Fumata bianca al Palazzo di Vetro su Gaza. Con 13 voti a favore e le astensioni di Russia e Cina, il Consiglio di Sicurezza dell’Onu ha approvato al primo colpo la risoluzione americana che fa propria la road map di Donald Trump per la Striscia e autorizza il dispiegamento di una forza internazionale di stabilizzazione incaricata anche di disarmare Hamas. Un passaggio definito «storico» dall’ambasciatore Usa all’Onu, Mike Waltz, che ha rivendicato il ruolo della Casa Bianca: «Sotto la presidenza di Donald Trump gli Stati Uniti continueranno a portare risultati con i nostri partner», ha dichiarato, salutando «l’opportunità di porre fine a decenni di spargimento di sangue e rendere realtà una pace duratura».
Dalla risoluzione dipendeva l’avvio della fase due del piano: quella più complessa, dopo la tregua, lo scambio dei prigionieri e il parziale ritiro dell’Idf dalla Striscia. A incombere, fino all’ultimo, era stata l’incognita del possibile veto di Mosca e Pechino. La Russia aveva messo sul tavolo una bozza alternativa che cancellava dal testo ogni riferimento alla smilitarizzazione di Gaza, si opponeva alla permanenza di Israele oltre la cosiddetta linea gialla, non citava il Board of Peace incaricato dell’amministrazione transitoria dell’enclave – un organismo presieduto dallo stesso Trump – e trasferiva nelle mani del segretario generale dell’Onu il compito di valutare «le opzioni per il dispiegamento della Forza internazionale di stabilizzazione», togliendo così a Washington il ruolo centrale di regia. Una linea sulla quale si erano allineate anche Cina e Algeria.
A cambiare i rapporti di forza, nelle ultime ore, è stata però la pressione dei Paesi arabo-musulmani più influenti – Qatar, Egitto, Emirati Arabi Uniti, Arabia Saudita, Indonesia, Pakistan, Giordania e Turchia – ai quali si è aggiunto il via libera politico dell’Autorità Palestinese. Un fronte largo che ha reso impossibile per Mosca e Pechino opporsi apertamente a un testo sostenuto dalla Palestina, dall’intera regione e da numerosi Paesi europei. Come previsto dalle previsioni della vigilia, la risoluzione ha superato la soglia dei 9 voti su 15, con Russia e Cina che si sono fermate all’astensione.
Per facilitare questa scelta, la bozza americana è stata limata e rinegoziata.

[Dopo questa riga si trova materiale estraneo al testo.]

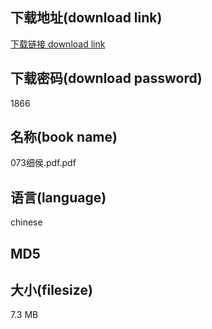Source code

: ## 下载地址(download link)
[下载链接 download link](https://voluble-croquembouche-d321dc.netlify.app/?s=073%E7%BB%86%E4%BE%AF.pdf)

## 下载密码(download password)
1866

## 名称(book name)
073细侯.pdf.pdf

## 语言(language)
chinese

## MD5


## 大小(filesize)
7.3 MB
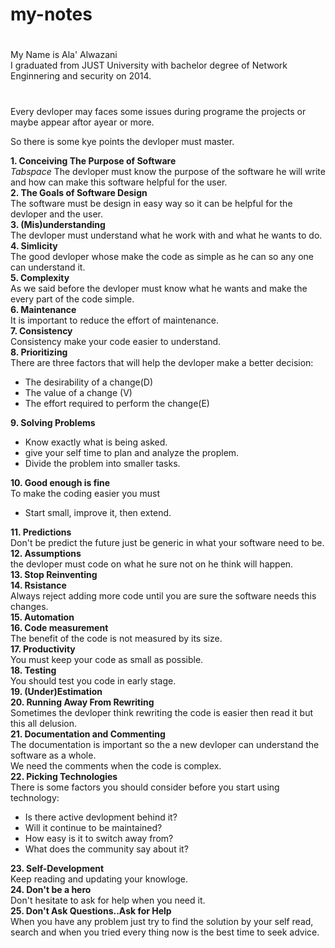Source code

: # my-notes
# 
My Name is Ala' Alwazani  
I graduated from JUST University with bachelor degree of Network Enginnering and security on 2014.  

# 
Every devloper may faces some issues during programe the projects or maybe appear aftor ayear or more.  

So there is some kye points the devloper must master.  

**1. Conceiving The Purpose of Software**  
*Tabspace* The devloper must know the purpose of the software he will write and how can make this software helpful for the user.  
**2. The Goals of Software Design**    
The software must be design in easy way so it can be helpful for the devloper and the user.  
**3. (Mis)understanding**  
The devloper must understand what he work with and what he wants to do.  
**4. Simlicity**    
The good devloper whose make the code as simple as he can so any one can understand it.  
**5. Complexity**    
As we said before the devloper must know what he wants and make the every part of the code simple.  
**6. Maintenance**    
It is important to reduce the effort of maintenance.    
**7. Consistency**    
Consistency make your code easier to understand.    
**8. Prioritizing**    
There are three factors that will help the devloper make a better decision:  
* The desirability of a change(D)  
* The value of a change (V)   
* The effort required to perform the change(E)  

**9. Solving Problems**    
* Know exactly what is being asked.    
* give your self time to plan and analyze the proplem.    
* Divide the problem into smaller tasks.  

**10. Good enough is fine**  
To make the coding easier you must
- Start small, improve it, then extend.  

**11. Predictions**    
Don't be predict the future just be generic in what your software need to be.  
**12. Assumptions**    
the devloper must code on what he sure not on he think will happen.  
**13. Stop Reinventing**    
**14. Rsistance**    
Always reject adding more code until you are sure the software needs this changes.  
**15. Automation**    
**16. Code measurement**    
The benefit of the code is not measured by its size.  
**17. Productivity**    
You must keep your code as small as possible.  
**18. Testing**    
You should test you code in early stage.  
**19. (Under)Estimation**    
**20. Running Away From Rewriting**    
Sometimes the devloper think rewriting the code is easier then read it but this all delusion.  
**21. Documentation and Commenting**    
The documentation is important so the a new devloper can understand the software as a whole.  
We need the comments when the code is complex.  
**22. Picking Technologies**    
There is some factors you should consider before you start using technology:    
* Is there active devlopment behind it?    
* Will it continue to be maintained?    
* How easy is it to switch away from?    
* What does the community say about it?  
 
**23. Self-Development**    
Keep reading and updating your knowloge.  
**24. Don't be a hero**    
Don't hesitate to ask for help when you need it.  
**25. Don't Ask Questions..Ask for Help**    
When you have any problem just try to find the solution by your self read, search and when you tried every thing now is the best time to seek advice.  







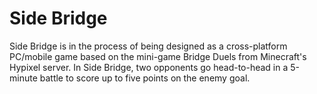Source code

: # Side Bridge
Side Bridge is in the process of being designed as a cross-platform PC/mobile game based on the mini-game Bridge Duels from Minecraft's Hypixel server. In Side Bridge, two opponents go head-to-head in a 5-minute battle to score up to five points on the enemy goal.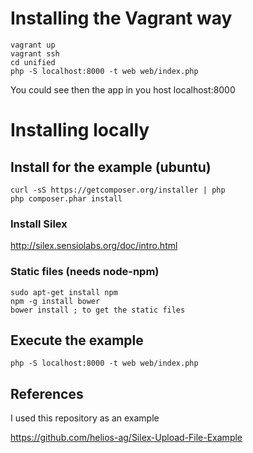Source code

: # Installing the Vagrant way

    vagrant up
    vagrant ssh
    cd unified
    php -S localhost:8000 -t web web/index.php

You could see then the app in you host localhost:8000

# Installing locally

## Install for the example (ubuntu)

    curl -sS https://getcomposer.org/installer | php
    php composer.phar install

### Install Silex

http://silex.sensiolabs.org/doc/intro.html

### Static files (needs node-npm)

    sudo apt-get install npm
    npm -g install bower
    bower install ; to get the static files

## Execute the example

    php -S localhost:8000 -t web web/index.php

## References

I used this repository as an example

https://github.com/helios-ag/Silex-Upload-File-Example
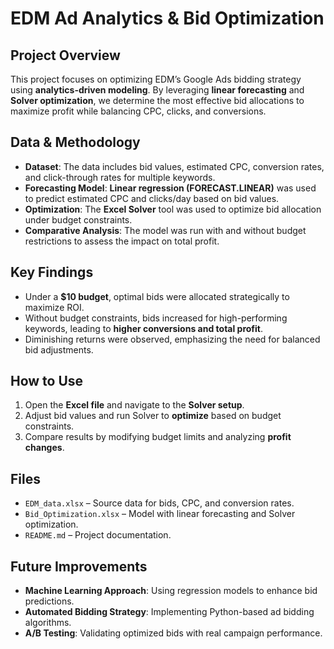 # EDM Ad Analytics & Bid Optimization  

## Project Overview  
This project focuses on optimizing EDM’s Google Ads bidding strategy using **analytics-driven modeling**. By leveraging **linear forecasting** and **Solver optimization**, we determine the most effective bid allocations to maximize profit while balancing CPC, clicks, and conversions.  

## Data & Methodology  
- **Dataset**: The data includes bid values, estimated CPC, conversion rates, and click-through rates for multiple keywords.  
- **Forecasting Model**: **Linear regression (FORECAST.LINEAR)** was used to predict estimated CPC and clicks/day based on bid values.  
- **Optimization**: The **Excel Solver** tool was used to optimize bid allocation under budget constraints.  
- **Comparative Analysis**: The model was run with and without budget restrictions to assess the impact on total profit.  

## Key Findings  
- Under a **$10 budget**, optimal bids were allocated strategically to maximize ROI.  
- Without budget constraints, bids increased for high-performing keywords, leading to **higher conversions and total profit**.  
- Diminishing returns were observed, emphasizing the need for balanced bid adjustments.  

## How to Use  
1. Open the **Excel file** and navigate to the **Solver setup**.  
2. Adjust bid values and run Solver to **optimize** based on budget constraints.  
3. Compare results by modifying budget limits and analyzing **profit changes**.  

## Files  
- `EDM_data.xlsx` – Source data for bids, CPC, and conversion rates.  
- `Bid_Optimization.xlsx` – Model with linear forecasting and Solver optimization.  
- `README.md` – Project documentation.  

## Future Improvements  
- **Machine Learning Approach**: Using regression models to enhance bid predictions.  
- **Automated Bidding Strategy**: Implementing Python-based ad bidding algorithms.  
- **A/B Testing**: Validating optimized bids with real campaign performance.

Nel testo finale si sottolinea che gli Stati membri del Consiglio di Sicurezza potranno partecipare al Board of Peace, in carica fino al 31 dicembre 2027, e si introduce un passaggio politico dal forte valore simbolico: «Le condizioni potrebbero finalmente essere mature per un percorso credibile verso l’autodeterminazione e la statualità palestinese», una volta che l’Autorità Palestinese avrà attuato un programma di riforme e che la ricostruzione di Gaza sarà in fase avanzata. Restano però intatti i pilastri del disegno americano: alla forza internazionale di stabilizzazione, composta prevalentemente da Paesi musulmani, viene conferito il mandato di garantire la smilitarizzazione di Gaza, compreso il disarmo di Hamas e la distruzione delle sue infrastrutture militari.
Su questo punto si concentrano le critiche più dure, che arrivano da poli opposti: Hamas e Israele. Un gruppo ombrello di fazioni palestinesi guidate dal movimento islamista ha diffuso domenica una dichiarazione contro la risoluzione, bollata come «un passo pericoloso verso l’imposizione di una tutela straniera sul territorio» e accusata di servire «gli interessi israeliani». Le fazioni respingono qualsiasi clausola che preveda il disarmo di Gaza o che possa ledere «il diritto del popolo palestinese alla resistenza».
Dall’altra parte, il premier Benyamin Netanyahu, stretto fra le pressioni dei ministri più a destra del suo governo, ha ribadito che Israele resta contrario alla nascita di uno Stato palestinese e ha promesso di smilitarizzare Gaza «con le buone o con le cattive». Un messaggio rivolto tanto alla propria base interna quanto agli alleati, nel momento in cui il quadro politico e militare sul terreno resta incandescente.
Mentre a New York si votava, Israele doveva fare i conti con nuove tensioni in Cisgiordania. L’evacuazione dell’avamposto illegale di Tzur Misgavi è sfociata in violenti scontri tra coloni e forze di sicurezza: diversi agenti di polizia sono rimasti feriti, mentre decine di attivisti hanno tentato di barricarsi sul posto «attaccando le forze di sicurezza con il lancio di pietre e barre di ferro e incendiando pneumatici e veicoli», secondo fonti di polizia. Altri incidenti si sono registrati nel villaggio di Jaba’a, vicino a Betlemme, con incendi a veicoli e abitazioni.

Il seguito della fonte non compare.